NAND Flash is A BAD THING
NAND Flash is an answer to a problem that doesn't exist. It adds needless complexity, limits heap and puts an artificial ceiling on accessible RAM. I haven't looked at the memory management protocols used in PalmOS 6, but if apps aren't cleanly releasing memory, I expect to see a lot of problems when browsing/processing photos etc. And I wouldn't be surprised to see that PalmOS 5 is currently choking on all the memory swapping going on. Maybe someone with in depth knowledge like Dianne Hackborn or Ben Combee can clear this up, but at this point I would avoid devices with NAND Flash if at all possible.
The fact that data (obviously by necessity) doesn't survive a hard reset makes this system useless, in my books. I think a lot of poeple are going to be pi$$ed off once they experience a hard crash and learn that ALL their data is gone - including the precious files they were carrying home from work.

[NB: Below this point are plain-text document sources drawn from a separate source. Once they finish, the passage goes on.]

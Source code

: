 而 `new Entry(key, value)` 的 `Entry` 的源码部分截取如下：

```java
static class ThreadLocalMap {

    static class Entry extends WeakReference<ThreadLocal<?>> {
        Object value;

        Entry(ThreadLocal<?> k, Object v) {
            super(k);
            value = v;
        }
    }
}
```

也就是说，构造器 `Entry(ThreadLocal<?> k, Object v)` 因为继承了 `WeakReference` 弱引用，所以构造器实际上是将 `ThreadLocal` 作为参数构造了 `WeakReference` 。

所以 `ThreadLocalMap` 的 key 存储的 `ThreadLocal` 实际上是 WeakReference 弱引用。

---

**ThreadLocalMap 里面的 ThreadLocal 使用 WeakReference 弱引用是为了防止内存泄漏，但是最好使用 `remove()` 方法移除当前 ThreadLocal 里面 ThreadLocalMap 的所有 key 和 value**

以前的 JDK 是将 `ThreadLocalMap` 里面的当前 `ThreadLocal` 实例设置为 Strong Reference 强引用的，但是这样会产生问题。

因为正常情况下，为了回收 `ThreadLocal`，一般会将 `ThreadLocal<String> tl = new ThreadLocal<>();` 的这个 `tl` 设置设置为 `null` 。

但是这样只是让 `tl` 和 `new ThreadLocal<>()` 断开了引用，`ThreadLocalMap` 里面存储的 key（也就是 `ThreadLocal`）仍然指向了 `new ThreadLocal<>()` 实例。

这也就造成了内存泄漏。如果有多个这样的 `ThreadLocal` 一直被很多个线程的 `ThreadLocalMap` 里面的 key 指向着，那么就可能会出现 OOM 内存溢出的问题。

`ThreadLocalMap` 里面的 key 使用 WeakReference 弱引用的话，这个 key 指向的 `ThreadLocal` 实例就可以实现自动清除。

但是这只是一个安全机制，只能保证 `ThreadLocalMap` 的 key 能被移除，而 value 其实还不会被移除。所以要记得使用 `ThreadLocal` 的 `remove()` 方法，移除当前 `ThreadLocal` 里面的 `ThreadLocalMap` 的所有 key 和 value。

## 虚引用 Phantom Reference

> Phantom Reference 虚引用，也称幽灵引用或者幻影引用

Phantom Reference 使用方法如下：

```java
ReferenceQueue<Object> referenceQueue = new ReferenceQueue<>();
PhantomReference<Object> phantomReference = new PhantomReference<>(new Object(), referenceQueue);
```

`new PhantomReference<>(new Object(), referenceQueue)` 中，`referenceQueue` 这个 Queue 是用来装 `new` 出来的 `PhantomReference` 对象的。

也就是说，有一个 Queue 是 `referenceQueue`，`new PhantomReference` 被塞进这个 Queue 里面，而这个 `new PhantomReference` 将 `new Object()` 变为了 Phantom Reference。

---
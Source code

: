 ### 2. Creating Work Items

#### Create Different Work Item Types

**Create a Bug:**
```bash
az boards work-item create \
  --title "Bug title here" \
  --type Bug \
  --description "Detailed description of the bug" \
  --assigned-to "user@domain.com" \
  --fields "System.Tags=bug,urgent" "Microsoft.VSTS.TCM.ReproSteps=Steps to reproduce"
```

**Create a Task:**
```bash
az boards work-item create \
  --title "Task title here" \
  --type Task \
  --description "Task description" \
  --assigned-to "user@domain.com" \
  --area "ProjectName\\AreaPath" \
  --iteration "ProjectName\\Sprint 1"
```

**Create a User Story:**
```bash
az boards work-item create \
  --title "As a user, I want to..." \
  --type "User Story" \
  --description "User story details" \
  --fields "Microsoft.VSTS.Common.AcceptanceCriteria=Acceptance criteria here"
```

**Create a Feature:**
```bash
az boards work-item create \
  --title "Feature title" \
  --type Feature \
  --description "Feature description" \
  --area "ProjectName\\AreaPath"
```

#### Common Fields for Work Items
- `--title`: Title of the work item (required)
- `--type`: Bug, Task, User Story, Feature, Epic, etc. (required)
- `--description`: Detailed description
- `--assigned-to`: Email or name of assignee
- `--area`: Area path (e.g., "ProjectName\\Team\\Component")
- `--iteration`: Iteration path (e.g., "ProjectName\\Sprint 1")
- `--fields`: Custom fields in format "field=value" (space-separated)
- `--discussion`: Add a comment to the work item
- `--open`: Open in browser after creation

And I thought the CLIE UX50 memory system was complicated! NAND Flash should be a leading contender for this year's Rube Goldberg Award. While it (almost) makes sense for cellphone memory, automated backups to SD cards (why is a backup app not a standard part of PalmOS, PalmSource? Not "Zen" enough? Hello?), Sony's solution to do an automatic RAM copy when the battery dies makes more sense - I just can't remember if that backup survives a hard reset.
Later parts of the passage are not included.